With the cost of running an advice business continuing to increase, the Association of Financial Advisers (AFA) believes the proposed Single Disciplinary Body should only focus on significant issues as it is primarily concerned with the cost and complexity of running the body.
In its submission to the Financial Sector Reform (Hayne Royal Commission Response – a New Disciplinary System for Financial Advisers) Bill 2021, it said minor matters should not need to be reported to the Financial Services Credit Panel (FSCP) and matters of a more moderate nature should be dealt through an administrative process rather than a panel.
“We believe that there needs to be a sensible and efficient mechanism for matters to be triaged and that only significant matters should end up being reviewed as part of the panel process. Also FSCPs should be set up to consider multiple issues, and not just single matters,” it said.

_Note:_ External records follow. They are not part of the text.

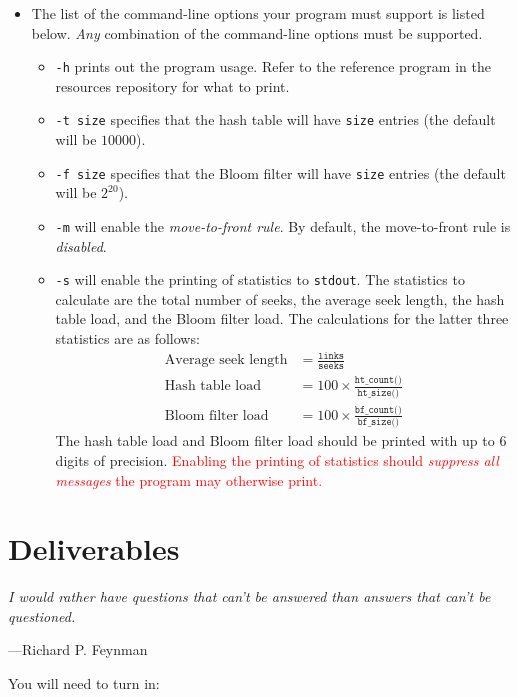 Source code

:\documentclass{article}
\begin{document}
\begin{itemize}
  \item The list of the command-line options your program must support
    is listed below. \emph{Any} combination of the command-line options
    must be supported.
    \begin{itemize}
      \item \texttt{-h} prints out the program usage. Refer to the
      reference program in the resources repository for what to print.
      \item \texttt{-t size} specifies that the hash table
        will have \texttt{size} entries (the default will be $10000$).
      \item \texttt{-f size} specifies that the Bloom filter
        will have \texttt{size} entries (the default will be $2^{20}$).
      \item \texttt{-m} will enable the \emph{move-to-front rule}. By
        default, the move-to-front rule is \emph{disabled}.
      \item \texttt{-s} will enable the printing of statistics to
        \texttt{stdout}. The statistics to calculate are the total
        number of seeks, the average seek length, the hash table load,
        and the Bloom filter load. The calculations for the latter three
        statistics are as follows:
        \begin{align*}
          \text{Average seek length} &=
          \frac{\texttt{links}}{\texttt{seeks}} \\
          \text{Hash table load} &= 100 \times \frac{\texttt{ht\_count()}}{\texttt{ht\_size()}} \\
          \text{Bloom filter load} &= 100 \times \frac{\texttt{bf\_count()}}{\texttt{bf\_size()}}
        \end{align*}
        The hash table load and Bloom filter load should be printed with
        up to 6 digits of precision. \textcolor{red}{Enabling the
        printing of statistics should \emph{suppress all messages} the
      program may otherwise print.}
    \end{itemize}
\end{itemize}


\section{Deliverables}

\epigraph{\emph{I would rather have questions that can't be answered than
answers that can't be questioned.}}{---Richard P. Feynman}

You will need to turn in:
\end{document}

“We note that it is proposed that Australian Securities and Investments Commission [ASIC] will triage all matters. We have reservations about the impact of this on the timing of the FSCP dealing with matters. We address this further in our recommendation that an FSCP secretariat be established, and they be the body responsible for triaging.”
The submission noted that the exposure draft legislation and the explanatory material was not clear on how all matters would be directed to ASIC.

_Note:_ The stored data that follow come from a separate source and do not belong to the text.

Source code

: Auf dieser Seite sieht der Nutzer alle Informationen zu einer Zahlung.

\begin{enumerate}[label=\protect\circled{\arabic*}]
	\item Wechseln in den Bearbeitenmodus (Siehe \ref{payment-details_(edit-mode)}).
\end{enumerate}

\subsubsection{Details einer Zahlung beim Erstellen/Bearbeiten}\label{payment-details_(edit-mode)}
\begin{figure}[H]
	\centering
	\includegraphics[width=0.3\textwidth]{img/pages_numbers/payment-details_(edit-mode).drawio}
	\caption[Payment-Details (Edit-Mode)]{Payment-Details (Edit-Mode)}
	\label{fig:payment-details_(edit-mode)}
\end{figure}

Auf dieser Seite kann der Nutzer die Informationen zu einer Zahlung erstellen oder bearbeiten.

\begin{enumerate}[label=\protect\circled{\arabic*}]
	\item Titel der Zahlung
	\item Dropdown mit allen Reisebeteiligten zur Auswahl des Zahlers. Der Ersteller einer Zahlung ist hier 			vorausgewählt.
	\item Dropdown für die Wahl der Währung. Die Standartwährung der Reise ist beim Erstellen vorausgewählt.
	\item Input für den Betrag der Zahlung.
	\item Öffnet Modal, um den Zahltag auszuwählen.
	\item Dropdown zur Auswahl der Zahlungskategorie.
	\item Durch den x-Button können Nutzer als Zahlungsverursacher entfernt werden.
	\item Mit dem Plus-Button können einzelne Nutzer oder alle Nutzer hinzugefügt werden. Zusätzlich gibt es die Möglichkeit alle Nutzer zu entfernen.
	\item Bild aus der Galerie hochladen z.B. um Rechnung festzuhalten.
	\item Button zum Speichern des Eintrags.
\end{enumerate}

“Whilst it is apparent how matters that result from consumer complaints to ASIC and breaches reported to ASIC will be captured by this regime, it is less obvious how other matters will flow through to ASIC,” the AFA said.

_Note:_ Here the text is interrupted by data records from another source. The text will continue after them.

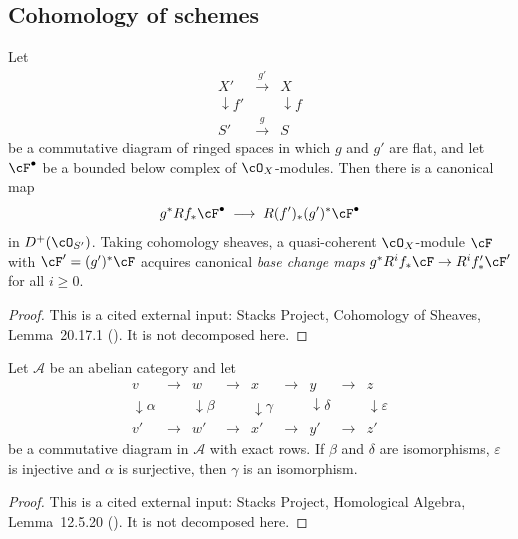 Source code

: \subsection{Cohomology of schemes}



\begin{lemma}
\label{lem:pc-base-change-map}
Let
\[
\begin{array}{ccc}
X' & \xrightarrow{g'} & X\\[-2pt]
\downarrow{\scriptstyle f'} & & \downarrow{\scriptstyle f}\\[-2pt]
S' & \xrightarrow{g} & S
\end{array}
\]
be a commutative diagram of ringed spaces in which $g$ and $g'$ are flat,
and let $\cF^\bullet$ be a bounded below complex of $\cO_X$-modules.  Then
there is a canonical map
\[
g^*Rf_*\cF^\bullet\;\longrightarrow\;R(f')_*(g')^*\cF^\bullet
\]
in $D^+(\cO_{S'})$.  Taking cohomology sheaves, a quasi-coherent
$\cO_X$-module $\cF$ with $\cF'=(g')^*\cF$ acquires canonical
\emph{base change maps} $g^*R^if_*\cF\to R^if'_*\cF'$ for all $i\ge0$.
\end{lemma}
\begin{proof}
This is a cited external input: Stacks Project, Cohomology of Sheaves,
Lemma~20.17.1 ().  It is not decomposed here.
\end{proof}

\begin{lemma}
\label{lem:pc-five-lemma}
Let $\mathcal A$ be an abelian category and let
\[
\begin{array}{ccccccccc}
v & \to & w & \to & x & \to & y & \to & z\\[-2pt]
\downarrow{\scriptstyle\alpha} & & \downarrow{\scriptstyle\beta} & &
\downarrow{\scriptstyle\gamma} & & \downarrow{\scriptstyle\delta} & &
\downarrow{\scriptstyle\varepsilon}\\[-2pt]
v' & \to & w' & \to & x' & \to & y' & \to & z'
\end{array}
\]
be a commutative diagram in $\mathcal A$ with exact rows.  If $\beta$
and $\delta$ are isomorphisms, $\varepsilon$ is injective and $\alpha$
is surjective, then $\gamma$ is an isomorphism.
\end{lemma}
\begin{proof}
This is a cited external input: Stacks Project, Homological Algebra,
Lemma~12.5.20 ().  It is not decomposed here.
\end{proof}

“For example, Australian Financial Complaints authority [AFCA] only pass on certain matters to ASIC at present, including those that are considered to be ‘systemic’. There is no current model for professional associations to pass matters on to ASIC. How will the flow of these matters be regulated? We believe that this needs to be explained and privacy issues with the passing on of personal information needs to be considered.”
AFA also said it was concerned that the funding of the disciplinary regime would implicate future ASIC funding levy amounts given the regime would be funded through the new adviser registration fee and an increase in the ASIC funding levy.
“It is concerning that there is no indication of what the impact is likely to be, however it would obviously be very substantial,” it said.